该方法依据CLI规范进行编写,简单来说,32位的计算机,对32字节以下的数据类型写入时可以一次写入的而不需要移动内存指针,64位计算机对64位以下的数据可一次性写入,不需要移动内存指针.保证了写入的安全. 详见12.6.6 http://www.ecma-international.org/publications/files/ECMA-ST/ECMA-335.pdf


 private bool TryAddInternal(TKey key, TValue value, bool updateIfExists, bool acquireLock, out TValue resultingValue)
        {
            while (true)
            {
                int bucketNo, lockNo;
                int hashcode;

                //https://www.cnblogs.com/blurhkh/p/10357576.html
                //需要了解一下值传递和引用传递
                Tables tables = m_tables;
                IEqualityComparer<TKey> comparer = tables.m_comparer;
                hashcode = comparer.GetHashCode(key);

                GetBucketAndLockNo(hashcode, out bucketNo, out lockNo, tables.m_buckets.Length, tables.m_locks.Length);

                bool resizeDesired = false;
                bool lockTaken = false;

                try
                {
                    if (acquireLock)
                        Monitor.Enter(tables.m_locks[lockNo], ref lockTaken);

                    //如果表刚刚调整了大小,我们可能没有持有正确的锁,必须重试。
                    //当然这种情况很少见
                    if (tables != m_tables)
                        continue;

                    Node prev = null;
                    for (Node node = tables.m_buckets[bucketNo]; node != null; node = node.m_next)
                    {
                        if (comparer.Equals(node.m_key, key))
                        {
                            //key在字典里找到了。如果允许更新,则更新该key的值。
                            //我们需要为更新创建一个node,以支持不能以原子方式写入的TValue类型,因为free-lock 读取可能同时发生。
                            if (updateIfExists)
                            {
                                if (s_isValueWriteAtomic)
                                {
                                    node.m_value = value;
                                }
                                else
                                {
                                    Node newNode = new Node(node.m_key, value, hashcode, node.m_next);
                                    if (prev == null)
                                    {
                                        tables.m_buckets[bucketNo] = newNode;
                                    }
                                    else
                                    {
                                        prev.m_next = newNode;
                                    }
                                }

                                resultingValue = value;
                            }
                            else
                            {
                                resultingValue = node.m_value;
                            }

                            return false;
                        }

                        prev = node;
                    }

                    //key没有在bucket中找到,则插入该数据
                    Volatile.Write(ref tables.m_buckets[bucketNo], new Node(key, value, hashcode, tables.m_buckets[bucketNo]));
                    //当m_countPerLock超过Int Max时会抛出OverflowException
                    checked
                    {
                        tables.m_countPerLock[lockNo]++;
                    }

                    //
                    // 如果m_countPerLock[lockNo] > m_budget,则需要调整buckets的大小。
                    // GrowTable也可能会增加m_budget,但不会调整bucket table的大小。.
                    // 如果发现bucket table利用率很低,也会发生这种情况。
                    //
                    if (tables.m_countPerLock[lockNo] > m_budget)
                    {
                        resizeDesired = true;
                    }
                }
                finally
                {
                    if (lockTaken)
                        Monitor.Exit(tables.m_locks[lockNo]);
                }

                if (resizeDesired)
                {
                    GrowTable(tables, tables.m_comparer, false, m_keyRehashCount);
                }

                resultingValue = value;
                return true;
            }
        }

Get

从Table中获取元素的的流程与前文介绍ConcurrentDictionary工作原理时一致,但有以下亮点值得关注.
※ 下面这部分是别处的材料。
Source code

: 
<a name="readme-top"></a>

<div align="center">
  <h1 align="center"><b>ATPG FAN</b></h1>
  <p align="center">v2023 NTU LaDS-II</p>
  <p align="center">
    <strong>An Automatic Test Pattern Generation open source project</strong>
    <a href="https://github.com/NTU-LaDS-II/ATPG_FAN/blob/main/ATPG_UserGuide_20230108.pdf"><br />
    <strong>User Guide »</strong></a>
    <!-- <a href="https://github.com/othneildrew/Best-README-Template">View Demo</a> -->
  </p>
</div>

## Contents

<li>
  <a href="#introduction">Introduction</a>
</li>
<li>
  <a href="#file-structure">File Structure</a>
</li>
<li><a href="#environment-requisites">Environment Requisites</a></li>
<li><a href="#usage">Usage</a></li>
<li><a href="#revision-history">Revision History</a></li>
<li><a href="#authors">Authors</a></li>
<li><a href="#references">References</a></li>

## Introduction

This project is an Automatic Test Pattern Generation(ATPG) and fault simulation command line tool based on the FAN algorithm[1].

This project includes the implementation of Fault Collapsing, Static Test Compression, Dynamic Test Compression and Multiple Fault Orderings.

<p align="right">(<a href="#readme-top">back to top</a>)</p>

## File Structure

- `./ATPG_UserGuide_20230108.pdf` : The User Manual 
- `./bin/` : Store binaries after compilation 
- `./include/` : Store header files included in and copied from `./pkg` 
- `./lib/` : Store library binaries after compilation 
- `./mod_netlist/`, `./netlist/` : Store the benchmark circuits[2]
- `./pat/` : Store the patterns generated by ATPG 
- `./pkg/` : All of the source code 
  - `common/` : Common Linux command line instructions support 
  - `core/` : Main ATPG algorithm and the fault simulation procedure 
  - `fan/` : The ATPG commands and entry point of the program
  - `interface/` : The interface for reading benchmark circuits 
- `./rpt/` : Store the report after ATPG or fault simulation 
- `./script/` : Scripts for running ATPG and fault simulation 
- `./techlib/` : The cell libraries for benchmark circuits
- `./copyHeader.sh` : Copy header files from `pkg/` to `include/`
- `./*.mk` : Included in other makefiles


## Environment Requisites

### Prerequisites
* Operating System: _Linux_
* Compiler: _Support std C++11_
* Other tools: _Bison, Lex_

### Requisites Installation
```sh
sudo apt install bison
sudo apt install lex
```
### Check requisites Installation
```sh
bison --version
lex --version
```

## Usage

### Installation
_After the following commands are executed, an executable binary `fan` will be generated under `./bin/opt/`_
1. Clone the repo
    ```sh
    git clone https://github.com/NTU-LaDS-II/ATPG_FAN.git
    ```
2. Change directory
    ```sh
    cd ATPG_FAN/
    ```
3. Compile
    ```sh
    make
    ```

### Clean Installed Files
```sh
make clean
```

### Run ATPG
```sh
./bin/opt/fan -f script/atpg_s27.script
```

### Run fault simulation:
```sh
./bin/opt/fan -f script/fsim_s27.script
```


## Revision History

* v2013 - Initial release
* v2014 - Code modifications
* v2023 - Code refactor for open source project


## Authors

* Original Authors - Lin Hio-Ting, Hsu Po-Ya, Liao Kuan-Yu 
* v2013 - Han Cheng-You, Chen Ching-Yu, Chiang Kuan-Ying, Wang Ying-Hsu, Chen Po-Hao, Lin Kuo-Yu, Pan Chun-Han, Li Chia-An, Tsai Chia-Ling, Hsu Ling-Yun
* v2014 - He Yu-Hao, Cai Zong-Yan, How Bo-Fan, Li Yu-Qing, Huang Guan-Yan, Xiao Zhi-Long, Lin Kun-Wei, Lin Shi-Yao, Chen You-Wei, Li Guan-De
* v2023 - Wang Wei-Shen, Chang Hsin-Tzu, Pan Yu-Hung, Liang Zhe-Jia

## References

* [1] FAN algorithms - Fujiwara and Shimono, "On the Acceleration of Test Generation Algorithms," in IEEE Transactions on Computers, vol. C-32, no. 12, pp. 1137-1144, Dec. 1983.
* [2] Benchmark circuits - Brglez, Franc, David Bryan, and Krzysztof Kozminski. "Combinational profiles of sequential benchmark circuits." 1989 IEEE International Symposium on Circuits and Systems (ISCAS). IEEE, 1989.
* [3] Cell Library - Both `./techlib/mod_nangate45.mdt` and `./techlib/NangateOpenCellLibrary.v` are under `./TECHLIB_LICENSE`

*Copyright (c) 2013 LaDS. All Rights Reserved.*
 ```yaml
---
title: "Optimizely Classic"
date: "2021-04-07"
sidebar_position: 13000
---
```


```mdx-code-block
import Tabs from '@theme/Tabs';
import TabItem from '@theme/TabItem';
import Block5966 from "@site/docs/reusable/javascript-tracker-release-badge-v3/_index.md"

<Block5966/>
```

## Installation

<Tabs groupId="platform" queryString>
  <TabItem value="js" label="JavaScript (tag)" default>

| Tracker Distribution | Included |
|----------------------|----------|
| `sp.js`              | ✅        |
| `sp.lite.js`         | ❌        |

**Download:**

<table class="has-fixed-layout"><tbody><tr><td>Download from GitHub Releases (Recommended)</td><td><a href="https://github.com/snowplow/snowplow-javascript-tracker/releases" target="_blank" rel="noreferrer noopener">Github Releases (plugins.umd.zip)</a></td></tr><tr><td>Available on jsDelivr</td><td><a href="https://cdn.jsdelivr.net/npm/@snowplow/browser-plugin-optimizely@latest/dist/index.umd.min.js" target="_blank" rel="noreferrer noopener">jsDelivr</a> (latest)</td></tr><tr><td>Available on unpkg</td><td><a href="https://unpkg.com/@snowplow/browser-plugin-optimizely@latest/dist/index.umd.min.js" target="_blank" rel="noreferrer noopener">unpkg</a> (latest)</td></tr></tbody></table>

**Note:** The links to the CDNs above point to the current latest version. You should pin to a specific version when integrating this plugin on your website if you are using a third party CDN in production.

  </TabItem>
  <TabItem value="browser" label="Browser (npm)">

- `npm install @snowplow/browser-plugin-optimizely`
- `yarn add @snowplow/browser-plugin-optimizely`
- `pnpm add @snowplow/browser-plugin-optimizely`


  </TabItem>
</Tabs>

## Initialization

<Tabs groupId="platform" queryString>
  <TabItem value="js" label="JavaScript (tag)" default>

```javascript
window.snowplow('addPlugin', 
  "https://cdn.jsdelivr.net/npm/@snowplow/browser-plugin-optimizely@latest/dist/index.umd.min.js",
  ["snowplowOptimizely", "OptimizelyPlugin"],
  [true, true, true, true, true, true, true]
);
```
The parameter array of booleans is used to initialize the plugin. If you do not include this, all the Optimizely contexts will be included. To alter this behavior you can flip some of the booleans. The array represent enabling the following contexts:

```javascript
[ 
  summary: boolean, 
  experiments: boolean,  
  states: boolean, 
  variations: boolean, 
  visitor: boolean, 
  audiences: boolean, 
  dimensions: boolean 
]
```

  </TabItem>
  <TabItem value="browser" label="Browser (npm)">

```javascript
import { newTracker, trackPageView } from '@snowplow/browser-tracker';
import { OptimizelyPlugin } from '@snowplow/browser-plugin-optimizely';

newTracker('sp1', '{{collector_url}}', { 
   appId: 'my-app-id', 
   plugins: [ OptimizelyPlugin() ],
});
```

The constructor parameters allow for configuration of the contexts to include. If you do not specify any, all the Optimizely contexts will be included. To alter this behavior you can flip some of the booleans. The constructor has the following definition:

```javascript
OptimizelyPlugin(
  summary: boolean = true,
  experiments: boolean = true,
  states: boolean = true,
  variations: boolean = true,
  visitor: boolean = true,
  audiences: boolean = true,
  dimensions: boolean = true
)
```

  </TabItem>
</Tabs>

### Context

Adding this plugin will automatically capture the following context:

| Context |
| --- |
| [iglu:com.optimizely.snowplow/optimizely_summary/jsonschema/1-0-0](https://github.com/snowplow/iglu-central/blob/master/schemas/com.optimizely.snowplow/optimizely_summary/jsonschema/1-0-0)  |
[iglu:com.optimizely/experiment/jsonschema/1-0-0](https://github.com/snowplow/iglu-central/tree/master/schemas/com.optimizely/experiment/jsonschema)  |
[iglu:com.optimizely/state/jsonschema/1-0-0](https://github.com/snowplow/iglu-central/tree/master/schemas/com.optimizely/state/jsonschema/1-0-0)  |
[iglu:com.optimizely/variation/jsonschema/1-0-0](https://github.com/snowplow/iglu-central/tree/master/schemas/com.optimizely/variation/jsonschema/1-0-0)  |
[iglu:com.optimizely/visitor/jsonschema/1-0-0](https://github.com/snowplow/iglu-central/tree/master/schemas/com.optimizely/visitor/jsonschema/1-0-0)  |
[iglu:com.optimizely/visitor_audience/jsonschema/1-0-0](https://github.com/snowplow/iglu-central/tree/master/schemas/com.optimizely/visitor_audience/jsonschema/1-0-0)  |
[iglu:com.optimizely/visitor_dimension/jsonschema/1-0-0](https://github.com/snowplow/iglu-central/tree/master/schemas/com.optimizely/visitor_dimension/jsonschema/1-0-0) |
 public bool TryGetValue(TKey key, out TValue value)
        {
            if (key == null) throw new ArgumentNullException("key");

            // We must capture the m_buckets field in a local variable. It is set to a new table on each table resize.
            Tables tables = m_tables;
            IEqualityComparer<TKey> comparer = tables.m_comparer;
            GetBucketAndLockNo(comparer.GetHashCode(key), out var bucketNo, out _, tables.m_buckets.Length, tables.m_locks.Length);

            // We can get away w/out a lock here.
            // The Volatile.Read ensures that the load of the fields of 'n' doesn't move before the load from buckets[i].
            Node n = Volatile.Read(ref tables.m_buckets[bucketNo]);

            while (n != null)
            {
                if (comparer.Equals(n.m_key, key))
                {
                    value = n.m_value;
                    return true;
                }
                n = n.m_next;
            }

            value = default(TValue);
            return false;
        }

Remove

Remove方法实现其实也并不复杂,类似我们链表操作中移除某个Node.移除节点的同时,还要对前后节点进行链接,相信一块小伙伴们肯定很好理解.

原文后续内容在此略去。